RECORDS FOR THIS EXERCISE:
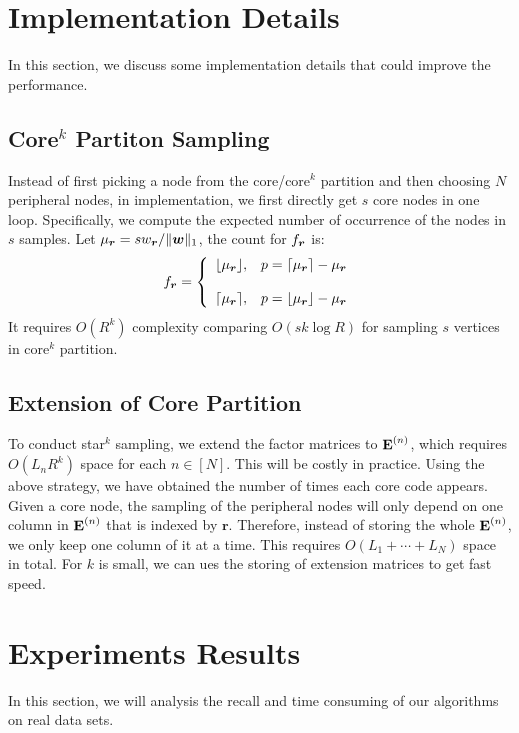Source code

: \documentclass[letterpaper]{article}
\newcommand{\V}[1]{{\boldsymbol{{\MakeLowercase{#1}}}}}
\newcommand{\M}[1]{{\textbf{{\MakeUppercase{#1}}}}}
\newcommand{\FacMat}[2]{\M{#1}^{(#2)}}
\newcommand{\norm}[2]{\|#1\|_{#2}}
\begin{document}
\section{Implementation Details}
In this section, we discuss some implementation details that could improve the performance.

\subsection{Core$^k$ Partiton Sampling}
Instead of first picking a node from the core/core$^k$ partition 
and then choosing $N$ peripheral nodes, 
in implementation, we first directly get $s$ core nodes in one loop. 
Specifically, we compute the expected number of occurrence of the nodes in $s$ samples. 
Let $\mu_{\V{r}}=sw_\V{r}/\norm{\V{w}}{1}$, the count for $f_\V{r}$ is:
\begin{equation*}f_\V{r}=
    \left\{
      \begin{array}{ll}
        \lfloor \mu_{\V{r}} \rfloor,
        & \hbox{$p=\lceil \mu_{\V{r}} \rceil - \mu_{\V{r}}$} \\\\
        \lceil \mu_{\V{r}} \rceil,
        & \hbox{$p=\lfloor \mu_{\V{r}} \rfloor - \mu_{\V{r}}$}
      \end{array}
    \right.
\end{equation*}
It requires $O(R^k)$ complexity comparing $O(sk\log{R})$
for sampling $s$ vertices in core$^k$ partition.
\subsection{Extension of Core Partition}
To conduct star$^k$ sampling, 
we extend the factor matrices to $\FacMat{E}{n}$,
which requires $O(L_nR^k)$ space for each $n\in[N]$.
This will be costly in practice. 
Using the above strategy, we have obtained the number of times each core code appears. 
Given a core node, the sampling of the peripheral nodes 
will only depend on one column in $\FacMat{E}{n}$ that is indexed by $\boldsymbol{r}$. 
Therefore, instead of storing the whole $\FacMat{E}{n}$, 
we only keep one column of it at a time. 
This requires $O(L_1+\cdots+L_N)$ space in total.
For $k$ is small, we can ues the storing of extension matrices to get fast speed.
\section{Experiments Results}
In this section, we will analysis the recall
and time consuming of our algorithms on real data sets.
\end{document}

EXERCISE: Please find all lines of the entries that hold the string "newcommand" and copy them.

YOUR SOLUTION:
\newcommand{\V}[1]{{\boldsymbol{{\MakeLowercase{#1}}}}}
\newcommand{\M}[1]{{\textbf{{\MakeUppercase{#1}}}}}
\newcommand{\FacMat}[2]{\M{#1}^{(#2)}}
\newcommand{\norm}[2]{\|#1\|_{#2}}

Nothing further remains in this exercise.